In 1892 when he applied for the role of Surgeon at Edinburgh Royal Infirmary both Sir James Paget and Lord Lister provided testimonials in his support. In 1894 he transferred to the Deaconess Hospital in the south of the city.

In 1909 he succeeded Professor John Chiene as Professor of Systematic Surgery. In 1910 he was elected a member of the Aesculapian Club. In August 1914 he began additionally working at the 2nd Scottish General Hospital at Craigleith in west Edinburgh, operating on the wounded troops returning from the First World War. In 1915 he took leave of absence from his professorship to undertake what he saw as the more pressing issue of surgery on the western front, such as to treat the wounded as soon as possible after injury. He was given the rank of Colonel in this role. Here he worked directly with the 3rd Army of the British Expeditionary Force in northern France. He contracted trench fever and was invalided home in 1916. He never fully recovered. He was awarded a Companion of the Order of St Michael and St George (CMG) for his war work.

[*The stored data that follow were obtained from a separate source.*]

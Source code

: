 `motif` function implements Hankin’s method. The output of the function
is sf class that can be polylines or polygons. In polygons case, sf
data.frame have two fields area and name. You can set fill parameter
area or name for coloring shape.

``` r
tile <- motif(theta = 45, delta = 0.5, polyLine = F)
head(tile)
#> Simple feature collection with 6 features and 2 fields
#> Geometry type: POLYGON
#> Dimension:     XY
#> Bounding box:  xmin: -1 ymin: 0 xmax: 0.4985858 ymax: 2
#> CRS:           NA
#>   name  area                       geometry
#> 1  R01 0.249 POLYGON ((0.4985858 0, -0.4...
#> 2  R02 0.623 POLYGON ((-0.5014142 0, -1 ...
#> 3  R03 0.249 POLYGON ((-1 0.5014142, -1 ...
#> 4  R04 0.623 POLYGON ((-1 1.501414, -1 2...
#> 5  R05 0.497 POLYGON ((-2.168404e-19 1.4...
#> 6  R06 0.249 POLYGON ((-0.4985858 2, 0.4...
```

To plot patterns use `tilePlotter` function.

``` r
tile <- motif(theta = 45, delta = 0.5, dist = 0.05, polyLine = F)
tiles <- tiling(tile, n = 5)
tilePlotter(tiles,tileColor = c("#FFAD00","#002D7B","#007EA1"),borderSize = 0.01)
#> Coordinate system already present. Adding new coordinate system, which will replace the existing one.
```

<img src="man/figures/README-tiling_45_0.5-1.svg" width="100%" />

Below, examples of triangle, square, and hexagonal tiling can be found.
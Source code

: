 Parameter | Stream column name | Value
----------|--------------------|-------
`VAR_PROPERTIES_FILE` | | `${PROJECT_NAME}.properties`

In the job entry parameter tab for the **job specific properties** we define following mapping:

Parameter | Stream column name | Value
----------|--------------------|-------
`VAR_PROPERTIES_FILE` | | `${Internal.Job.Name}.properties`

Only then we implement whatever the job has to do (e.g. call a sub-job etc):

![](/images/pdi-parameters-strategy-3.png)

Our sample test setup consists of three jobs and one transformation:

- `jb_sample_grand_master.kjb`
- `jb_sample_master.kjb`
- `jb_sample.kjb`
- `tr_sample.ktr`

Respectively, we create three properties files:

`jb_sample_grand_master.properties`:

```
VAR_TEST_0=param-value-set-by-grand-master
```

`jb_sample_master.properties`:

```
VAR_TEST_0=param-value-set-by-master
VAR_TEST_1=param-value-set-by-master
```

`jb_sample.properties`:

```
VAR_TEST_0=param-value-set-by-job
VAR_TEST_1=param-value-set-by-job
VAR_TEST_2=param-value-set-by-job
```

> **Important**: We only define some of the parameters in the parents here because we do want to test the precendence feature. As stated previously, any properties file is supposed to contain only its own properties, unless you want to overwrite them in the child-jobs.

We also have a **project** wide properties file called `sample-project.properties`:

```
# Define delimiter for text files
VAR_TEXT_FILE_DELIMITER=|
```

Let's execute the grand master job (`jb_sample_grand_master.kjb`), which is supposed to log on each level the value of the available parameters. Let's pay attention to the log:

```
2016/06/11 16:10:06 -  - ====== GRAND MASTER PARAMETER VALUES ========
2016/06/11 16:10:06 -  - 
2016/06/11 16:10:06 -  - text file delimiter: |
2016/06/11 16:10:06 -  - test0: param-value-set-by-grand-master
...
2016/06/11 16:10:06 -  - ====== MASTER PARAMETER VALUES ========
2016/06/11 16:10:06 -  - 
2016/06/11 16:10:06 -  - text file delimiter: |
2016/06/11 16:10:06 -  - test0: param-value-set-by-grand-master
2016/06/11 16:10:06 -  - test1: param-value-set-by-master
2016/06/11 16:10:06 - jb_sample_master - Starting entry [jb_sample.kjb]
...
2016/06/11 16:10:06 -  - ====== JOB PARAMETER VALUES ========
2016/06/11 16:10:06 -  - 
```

In later life he lived at 39 Drumsheugh Gardens in Edinburgh's West End. He ceased work due to ill-health in March 1923 and formally retired in October of the same year.

He died in Algeciras in the southern tip of Spain on 5 March 1924 and is buried in Gibraltar. His obituary in the British Medical Journal was written by his friend Sir Harold Stiles.

A monument to his memory was also erected in Dean Cemetery in western Edinburgh. It lies on the southern path, overlooking the lower southern terrace.

==Publications==

He was joint editor of the Edinburgh Medical Journal 1902 to 1909. In addition he wrote:

- Steel Pegs in Surgery of the Bones and Joints (1899)
- On Neuroma and Neuro-Fibromatosis (1900)
- Manual of Surgery (1904) co-written with Alexander Miles
- Operative Surgery (1920)

==Family==

He married Ethel Kate Wetherspoon of Aberdour. They had no children.